━━ STUDY MATERIAL
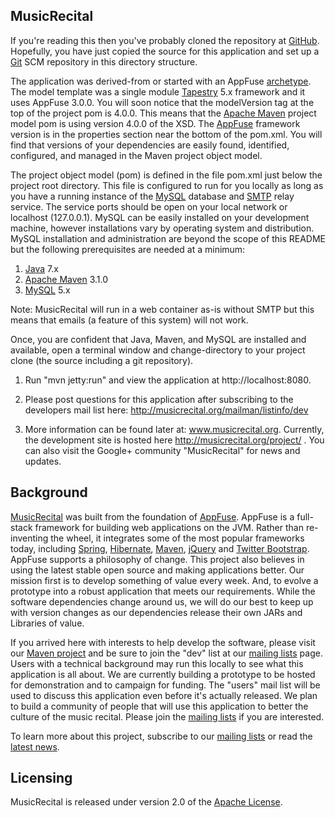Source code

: ## MusicRecital

If you're reading this then you've probably cloned the repository at [GitHub][]. 
Hopefully, you have just copied the source for this application and set
up a [Git][] SCM repository in this directory structure. 

The application was derived-from or started with an AppFuse [archetype][]. The
model template was a single module [Tapestry] 5.x framework and it uses AppFuse 3.0.0.
You will soon notice that the modelVersion tag at the top of the project pom is 4.0.0.
This means that the [Apache Maven][] project model pom is using version 4.0.0 of the XSD.
The [AppFuse][] framework version is in the properties section near the bottom of the pom.xml.
You will find that versions of your dependencies are easily found, identified, configured, and managed
in the Maven project object model.
 
The project object model (pom) is defined in the file pom.xml just below the 
project root directory. This file is configured to run for you locally as long
as you have a running instance of the [MySQL][] database and [SMTP][] relay service.
The service ports should be open on your local network or localhost (127.0.0.1). 
MySQL can be easily installed on your development machine, however installations vary by operating
system and distribution. MySQL installation and administration are beyond the scope of this
README but the following prerequisites are needed at a minimum:

1. [Java][] 7.x 
2. [Apache Maven][] 3.1.0
3. [MySQL][] 5.x

Note: MusicRecital will run in a web container as-is without SMTP but this means
that emails (a feature of this system) will not work.
  
Once, you are confident that Java, Maven, and MySQL are installed and available, open a
terminal window and change-directory to your project clone (the source including a git repository).

1. Run "mvn jetty:run" and view the application at http://localhost:8080.

2. Please post questions for this application after subscribing to the developers
   mail list here: http://musicrecital.org/mailman/listinfo/dev

4. More information can be found later at: www.musicrecital.org. Currently, the 
   development site is hosted here http://musicrecital.org/project/ . You can also
   visit the Google+ community "MusicRecital" for news and updates.

## Background

[MusicRecital][] was built from the foundation of [AppFuse][]. AppFuse is a full-stack framework for building web applications on the JVM. Rather than re-inventing the wheel, it integrates some of the most popular frameworks today, including [Spring][], [Hibernate][], [Maven][], [jQuery][] and [Twitter Bootstrap][]. AppFuse supports a philosophy of change. This project also believes in using the latest stable open source and making applications better. Our mission first is to develop something of value every week.  And, to evolve a prototype into a robust application that meets our requirements. While the software dependencies change around us, we will do our best to keep up with version changes as our dependencies release their own  JARs and Libraries of value.  

If you arrived here with interests to help develop the software, please visit our [Maven project][] and be sure to join the "dev" list at our [mailing lists][] page. Users with a technical background may run this locally to see what this application is all about. We are currently building a prototype to be hosted for demonstration and to campaign for funding. The "users" mail list will be used to discuss this application even before it's actually released. We plan to build a community of people that will use this application to better the culture of the music recital. Please join the [mailing lists][] if you are interested.

To learn more about this project, subscribe to our [mailing lists][] or read the [latest news][].

## Licensing
MusicRecital is released under version 2.0 of the [Apache License][].

[AppFuse]: http://appfuse.org
[MusicRecital]: http://musicrecital.org
[Apache License]: http://www.apache.org/licenses/LICENSE-2.0
[latest news]: http://musicrecital.org
[mailing lists]: http://musicrecital.org/mailman/listinfo/
[Maven project]: http://musicrecital.org/project/
[GitHub]: http://github.com
[Java]: http://java.com/en/
[Apache Maven]: http://maven.apache.org/
[Maven]: http://maven.apache.org/
[MySQL]: http://www.mysql.com/
[Git]: http://git-scm.com/
[archetype]: http://maven.apache.org/guides/introduction/introduction-to-archetypes.html
[Tapestry]: http://tapestry.apache.org/
[SMTP]: http://en.wikipedia.org/wiki/Simple_Mail_Transfer_Protocol
[Spring]: http://projects.spring.io/spring-framework/
[Hibernate]: http://hibernate.org/
[jQuery]: http://jquery.com/
[Twitter Bootstrap]: http://getbootstrap.com/2.3.2/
━━━━
**WHAT TO DO:** Within the material above, extract exactly the lines that start at the line containing "MusicRecital is released" and stop after the line containing "[GitHub]: http://github.com", and only those.

**EXERCISE OUTPUT:**
MusicRecital is released under version 2.0 of the [Apache License][].

[AppFuse]: http://appfuse.org
[MusicRecital]: http://musicrecital.org
[Apache License]: http://www.apache.org/licenses/LICENSE-2.0
[latest news]: http://musicrecital.org
[mailing lists]: http://musicrecital.org/mailman/listinfo/
[Maven project]: http://musicrecital.org/project/
[GitHub]: http://github.com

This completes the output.